A recent International Energy Agency (IEA) report on energy and air pollution, ‘World energy outlook’ (WEO), estimated that air pollution causes 6.5 million premature deaths across the world in a year, with India alone being the contributor of 1.6 million premature deaths, almost a fourth of the total.
Though no country across the globe has been able to solve the problem of air pollution completely, the impacts are fast growing in Asia.
According to a recent International Energy Agency (IEA) report on energy and air pollution, ‘World energy outlook’ (WEO), air pollution is the fourth largest cause of premature deaths among humans, after high blood pressure, poor diet and smoking.
The International Energy Agency is an autonomous intergovernmental organisation established in 1974, dedicated to focus on energy security, economic development and environmental protection.
As per the estimates, approximately 6.5 million premature deaths per year across the world are a cause of air pollution with more than half of them being reported from India and China together. Nearly 1.6 million people in India die because of air pollution every year.
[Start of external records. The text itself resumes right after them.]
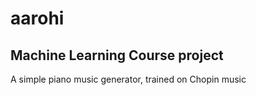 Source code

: # aarohi

## Machine Learning Course project

A simple piano music generator, trained on Chopin music
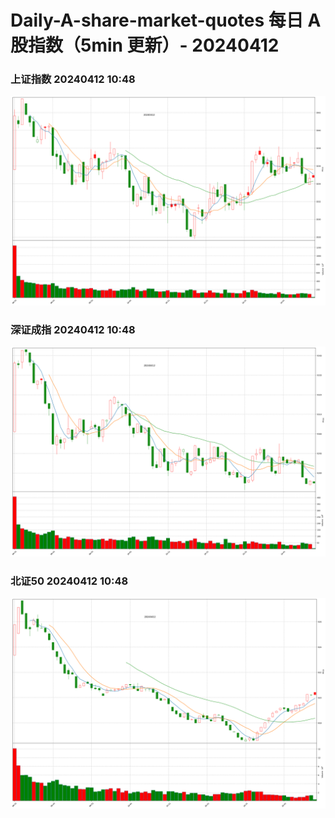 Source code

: 
# Daily-A-share-market-quotes 每日 A 股指数（5min 更新）- 20240412

### 上证指数 20240412 10:48
![](./fig/2024/4/20240412-sh000001.png)

### 深证成指 20240412 10:48
![](./fig/2024/4/20240412-sz399001.png)

### 北证50 20240412 10:48
![](./fig/2024/4/20240412-bj899050.png)
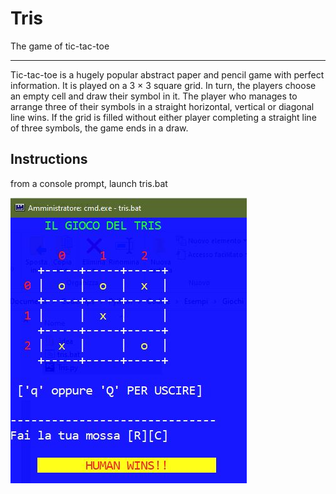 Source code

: # Tris
The game of tic-tac-toe
_______________________

Tic-tac-toe is a hugely popular abstract paper and pencil game with perfect information. It is played on a 3 × 3 square grid. In turn, the players choose an empty cell and draw their symbol in it. The player who manages to arrange three of their symbols in a straight horizontal, vertical or diagonal line wins. If the grid is filled without either player completing a straight line of three symbols, the game ends in a draw. 

## Instructions

from a console prompt, launch tris.bat

![image](https://github.com/DannyOnkies/Tris/blob/main/tris.JPG)
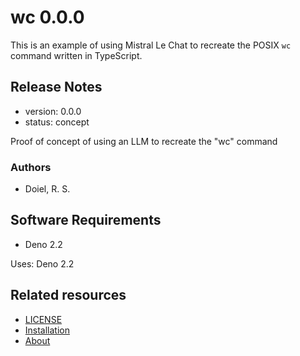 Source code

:

# wc 0.0.0

This is an example of using Mistral Le Chat to recreate the POSIX `wc` command written in TypeScript.

## Release Notes

- version: 0.0.0
- status: concept


Proof of concept of using an LLM to recreate the &quot;wc&quot; command


### Authors

- Doiel, R. S.



## Software Requirements

- Deno 2.2

Uses: Deno 2.2

## Related resources




- [LICENSE](https://www.gnu.org/licenses/agpl-3.0.en.html#license-text)
- [Installation](INSTALL.md)
- [About](about.md)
Biomass is still traditionally used for cooking purposes in many parts of India and is a major cause of air pollution. Along with this, two coal-fired power plants in Badarpur and Rajghat (districts in New Delhi, the Indian capital) are the main sources of PM 2.5 fine particules emissions in Delhi.
According to the report, energy production and use mostly from unregulated, poorly regulated and inefficient fuel combustion are the most common man-made sources of key air pollution.
The report also highlighted links between energy, air pollution and health and estimated that no country is immune to air pollution as 80 pc of world cities that monitor air pollution levels fail to meet the air quality standards set by World Health Organisation (WHO).
The green road?
The Indian government has taken some recent measures to curb pollution, particularly in the power sector, but the prevention measures are more often offset by strong growth in emissions from industry and transportation sector.
The number of deaths due to household pollution is more than the deaths due to outdoor air pollution, but according to the study, the trend will reverse in 2040, as more and more people would be able to access relatively cleaner cooking gas and electricity by then.
As per the report, global deaths will increase significantly touching 7.5 million by 2040, unless the energy sector responsible for the majority of air pollution takes greater action to curb emissions. However, around 7 pc increase in clean energy investment can save over 3 million lives by 2040.